Work request:
Some lines below hold "jlidoine". Pick them out and copy them.

Provided records:
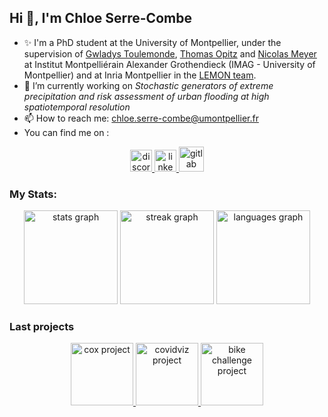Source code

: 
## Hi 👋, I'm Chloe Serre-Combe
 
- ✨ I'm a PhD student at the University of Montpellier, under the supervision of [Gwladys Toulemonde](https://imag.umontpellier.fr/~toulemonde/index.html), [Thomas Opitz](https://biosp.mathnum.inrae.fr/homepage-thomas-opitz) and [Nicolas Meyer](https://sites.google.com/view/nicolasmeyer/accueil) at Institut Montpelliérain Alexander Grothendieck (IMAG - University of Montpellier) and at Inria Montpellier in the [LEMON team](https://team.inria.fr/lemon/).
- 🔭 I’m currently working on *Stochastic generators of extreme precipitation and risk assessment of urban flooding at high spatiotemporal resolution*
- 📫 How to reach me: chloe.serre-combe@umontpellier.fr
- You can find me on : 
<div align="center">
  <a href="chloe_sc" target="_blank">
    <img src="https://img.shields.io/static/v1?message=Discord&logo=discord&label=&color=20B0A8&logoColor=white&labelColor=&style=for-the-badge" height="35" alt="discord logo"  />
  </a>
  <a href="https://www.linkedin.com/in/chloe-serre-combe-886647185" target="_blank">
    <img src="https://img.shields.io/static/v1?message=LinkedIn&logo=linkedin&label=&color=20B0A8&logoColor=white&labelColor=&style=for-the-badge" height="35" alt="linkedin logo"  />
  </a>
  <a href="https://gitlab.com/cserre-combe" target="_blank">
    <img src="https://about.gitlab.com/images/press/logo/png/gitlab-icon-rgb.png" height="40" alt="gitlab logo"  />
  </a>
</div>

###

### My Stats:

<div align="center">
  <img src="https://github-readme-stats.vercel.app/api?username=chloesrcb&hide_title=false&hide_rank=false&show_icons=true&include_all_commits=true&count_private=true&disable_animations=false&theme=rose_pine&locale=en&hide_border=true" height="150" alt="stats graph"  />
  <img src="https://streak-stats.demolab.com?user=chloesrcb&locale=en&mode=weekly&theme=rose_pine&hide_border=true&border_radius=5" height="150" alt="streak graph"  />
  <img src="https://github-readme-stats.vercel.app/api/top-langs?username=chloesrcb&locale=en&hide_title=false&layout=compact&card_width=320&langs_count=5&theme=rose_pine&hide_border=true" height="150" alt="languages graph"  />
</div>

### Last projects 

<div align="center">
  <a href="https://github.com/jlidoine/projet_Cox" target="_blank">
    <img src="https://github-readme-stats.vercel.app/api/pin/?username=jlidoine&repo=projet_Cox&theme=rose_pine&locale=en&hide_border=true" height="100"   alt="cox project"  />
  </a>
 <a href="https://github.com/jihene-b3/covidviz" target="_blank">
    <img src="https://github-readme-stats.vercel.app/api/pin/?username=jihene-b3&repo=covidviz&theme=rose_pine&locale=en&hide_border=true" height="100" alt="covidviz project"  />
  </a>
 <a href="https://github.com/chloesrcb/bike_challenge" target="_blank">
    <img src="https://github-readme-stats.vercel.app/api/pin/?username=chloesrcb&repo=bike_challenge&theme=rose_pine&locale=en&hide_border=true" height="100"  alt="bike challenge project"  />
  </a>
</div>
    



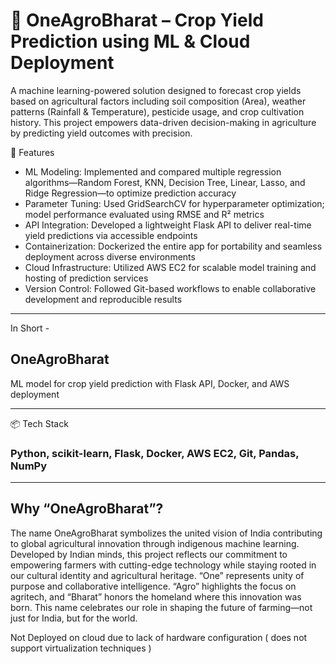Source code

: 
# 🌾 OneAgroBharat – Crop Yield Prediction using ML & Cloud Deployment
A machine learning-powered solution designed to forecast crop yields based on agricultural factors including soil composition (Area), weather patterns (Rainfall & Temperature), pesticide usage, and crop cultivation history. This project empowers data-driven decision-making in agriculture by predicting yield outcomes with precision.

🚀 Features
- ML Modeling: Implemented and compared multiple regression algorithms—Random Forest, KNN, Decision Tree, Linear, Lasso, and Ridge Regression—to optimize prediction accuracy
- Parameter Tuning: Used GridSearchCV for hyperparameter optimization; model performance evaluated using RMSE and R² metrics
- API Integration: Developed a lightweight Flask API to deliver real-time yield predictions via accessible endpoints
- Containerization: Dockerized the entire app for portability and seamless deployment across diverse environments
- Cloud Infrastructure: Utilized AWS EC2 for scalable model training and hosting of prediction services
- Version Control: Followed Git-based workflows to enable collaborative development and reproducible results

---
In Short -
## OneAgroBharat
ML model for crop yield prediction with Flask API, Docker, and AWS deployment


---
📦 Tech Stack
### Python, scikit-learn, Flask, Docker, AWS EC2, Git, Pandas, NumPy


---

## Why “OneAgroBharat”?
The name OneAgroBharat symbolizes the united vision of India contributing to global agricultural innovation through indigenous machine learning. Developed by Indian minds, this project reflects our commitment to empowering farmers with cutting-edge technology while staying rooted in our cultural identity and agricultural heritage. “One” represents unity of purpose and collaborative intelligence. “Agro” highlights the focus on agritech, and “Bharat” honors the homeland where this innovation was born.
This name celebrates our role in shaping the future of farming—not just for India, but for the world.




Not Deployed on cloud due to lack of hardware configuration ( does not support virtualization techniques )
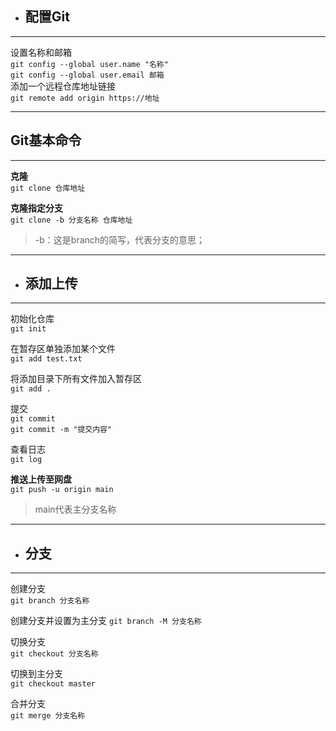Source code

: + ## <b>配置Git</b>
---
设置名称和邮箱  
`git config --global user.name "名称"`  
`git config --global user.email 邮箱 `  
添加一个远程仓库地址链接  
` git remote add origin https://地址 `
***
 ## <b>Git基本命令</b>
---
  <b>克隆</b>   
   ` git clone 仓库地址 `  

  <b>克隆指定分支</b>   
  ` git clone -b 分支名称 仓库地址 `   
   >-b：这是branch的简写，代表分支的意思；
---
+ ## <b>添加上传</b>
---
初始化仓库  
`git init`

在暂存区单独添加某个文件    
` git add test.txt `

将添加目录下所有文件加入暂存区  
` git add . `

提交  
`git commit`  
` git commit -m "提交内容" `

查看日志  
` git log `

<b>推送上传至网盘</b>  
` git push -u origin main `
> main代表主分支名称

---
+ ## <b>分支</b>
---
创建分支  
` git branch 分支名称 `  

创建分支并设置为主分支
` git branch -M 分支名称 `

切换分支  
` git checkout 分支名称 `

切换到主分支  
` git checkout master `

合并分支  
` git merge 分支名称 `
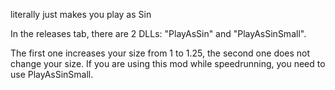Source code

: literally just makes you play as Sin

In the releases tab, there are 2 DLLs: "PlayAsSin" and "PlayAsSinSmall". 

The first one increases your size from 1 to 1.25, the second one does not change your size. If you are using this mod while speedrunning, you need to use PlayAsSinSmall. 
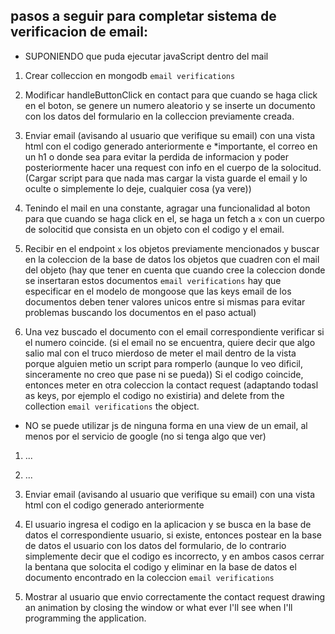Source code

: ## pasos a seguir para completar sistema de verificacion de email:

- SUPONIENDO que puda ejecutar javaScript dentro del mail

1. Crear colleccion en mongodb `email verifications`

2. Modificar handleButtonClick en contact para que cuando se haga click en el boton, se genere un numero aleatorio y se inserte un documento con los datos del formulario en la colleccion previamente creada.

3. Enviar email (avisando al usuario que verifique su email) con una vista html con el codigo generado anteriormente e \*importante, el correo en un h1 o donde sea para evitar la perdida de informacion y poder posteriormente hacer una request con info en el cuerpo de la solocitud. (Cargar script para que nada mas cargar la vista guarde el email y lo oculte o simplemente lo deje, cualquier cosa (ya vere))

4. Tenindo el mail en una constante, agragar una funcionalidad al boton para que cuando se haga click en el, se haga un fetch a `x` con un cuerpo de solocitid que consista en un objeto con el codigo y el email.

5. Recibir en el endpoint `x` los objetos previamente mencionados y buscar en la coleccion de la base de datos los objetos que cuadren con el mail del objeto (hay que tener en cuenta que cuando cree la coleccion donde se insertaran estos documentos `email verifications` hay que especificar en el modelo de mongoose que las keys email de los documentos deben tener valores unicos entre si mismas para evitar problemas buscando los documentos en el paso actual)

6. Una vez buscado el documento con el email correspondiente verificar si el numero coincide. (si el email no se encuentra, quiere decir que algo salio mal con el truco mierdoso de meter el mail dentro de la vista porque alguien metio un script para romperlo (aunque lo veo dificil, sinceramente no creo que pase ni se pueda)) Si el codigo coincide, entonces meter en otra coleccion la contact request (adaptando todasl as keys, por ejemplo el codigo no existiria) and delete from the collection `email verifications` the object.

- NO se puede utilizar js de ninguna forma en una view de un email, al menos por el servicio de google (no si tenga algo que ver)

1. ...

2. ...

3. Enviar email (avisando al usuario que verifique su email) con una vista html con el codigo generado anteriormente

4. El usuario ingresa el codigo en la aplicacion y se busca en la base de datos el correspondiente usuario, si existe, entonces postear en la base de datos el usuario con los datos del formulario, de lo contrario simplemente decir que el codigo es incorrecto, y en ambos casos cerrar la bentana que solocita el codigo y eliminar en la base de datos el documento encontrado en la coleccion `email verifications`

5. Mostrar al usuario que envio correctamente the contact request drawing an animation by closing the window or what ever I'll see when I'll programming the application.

Reply:
  <a href="https://github.com/jlidoine/projet_Cox" target="_blank">
    <img src="https://github-readme-stats.vercel.app/api/pin/?username=jlidoine&repo=projet_Cox&theme=rose_pine&locale=en&hide_border=true" height="100"   alt="cox project"  />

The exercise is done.